Invertebrate pathogenicity and toxin-producing potential of strains of Bacillus thuringiensis endemic to Antarctica
Prabhakar, A. and Bishop, A.H. (2011) Invertebrate pathogenicity and toxin-producing potential of strains of Bacillus thuringiensis endemic to Antarctica. Journal of Invertebrate Pathology, 107. pp. 132-138. ISSN 0022-2011 (print)Full text not available from this repository.
Several strains of Bacillus thuringiensis were previously isolated from soil in Antarctica and appeared to have physiological adaptations to this cold, nutrient-poor environment. In spite of this they could produce abnormally large, parasporal crystals under laboratory conditions. Here, they have been further characterised for toxin genes and invertebrate pathogenicity. All of the strains were positive in PCR assays for the cry1Aa and cry2 genes.

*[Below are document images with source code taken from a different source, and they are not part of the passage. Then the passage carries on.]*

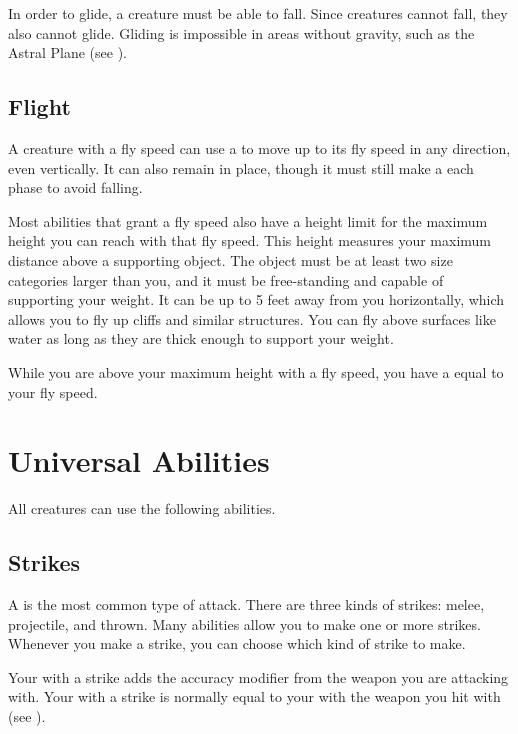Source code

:     In order to glide, a creature must be able to fall.
    Since  creatures cannot fall, they also cannot glide.
    Gliding is impossible in areas without gravity, such as the Astral Plane (see ).

  \subsection{Flight}\label{Flight}
    A creature with a fly speed can use a  to move up to its fly speed in any direction, even vertically.
    It can also remain in place, though it must still make a  each phase to avoid falling.

     Most abilities that grant a fly speed also have a height limit for the maximum height you can reach with that fly speed.
    This height measures your maximum distance above a supporting object.
    The object must be at least two size categories larger than you, and it must be free-standing and capable of supporting your weight.
    It can be up to 5 feet away from you horizontally, which allows you to fly up cliffs and similar structures.
    You can fly above surfaces like water as long as they are thick enough to support your weight.

    While you are above your maximum height with a fly speed, you have a  equal to your fly speed.

\section{Universal Abilities}\label{Universal Abilities}
  All creatures can use the following abilities.

  \subsection{Strikes}\label{Strikes}
    A  is the most common type of attack.
    There are three kinds of strikes: melee, projectile, and thrown.
    Many abilities allow you to make one or more strikes.
    Whenever you make a strike, you can choose which kind of strike to make.

    Your  with a strike adds the accuracy modifier from the weapon you are attacking with.
    Your  with a strike is normally equal to your  with the weapon you hit with (see ).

This was confirmed by sequence analysis and the parasporal crystals of all strains contained polypeptides of about 130 kDa. This potential for lepidopteran toxicity was borne out in bioassays of purified d-endotoxins against larvae of Pieris brassicae: the LD50 values of B2408 (288 lg) were comparable to that of the reference strain, HD-12 (201 lg). There was no activity against the nematode Caenorhabditis elegans in spite of the fact that all strains appeared to possess the cry6 gene. PCR screening for genes encoding other nematode-toxic classes of toxins (Cry5, 4 and 21) was negative. B. thuringiensis has never previously been shown to be toxic to Collembola (springtails) but the purified dendotoxins of one of the Antarctic strains showed some activity against Folsomia candida and Seira domestica (224 lg and 238 lg, respectively). It seems unlikely that the level of toxicity demonstrated against springtails would support a pathogenic life-style in nature. All of the strains were positive for genes encoding Bacillus cereus-type enterotoxins. In the absence of higher insects and mammals the ecological value of retaining the toxic capability demonstrated here is uncertain.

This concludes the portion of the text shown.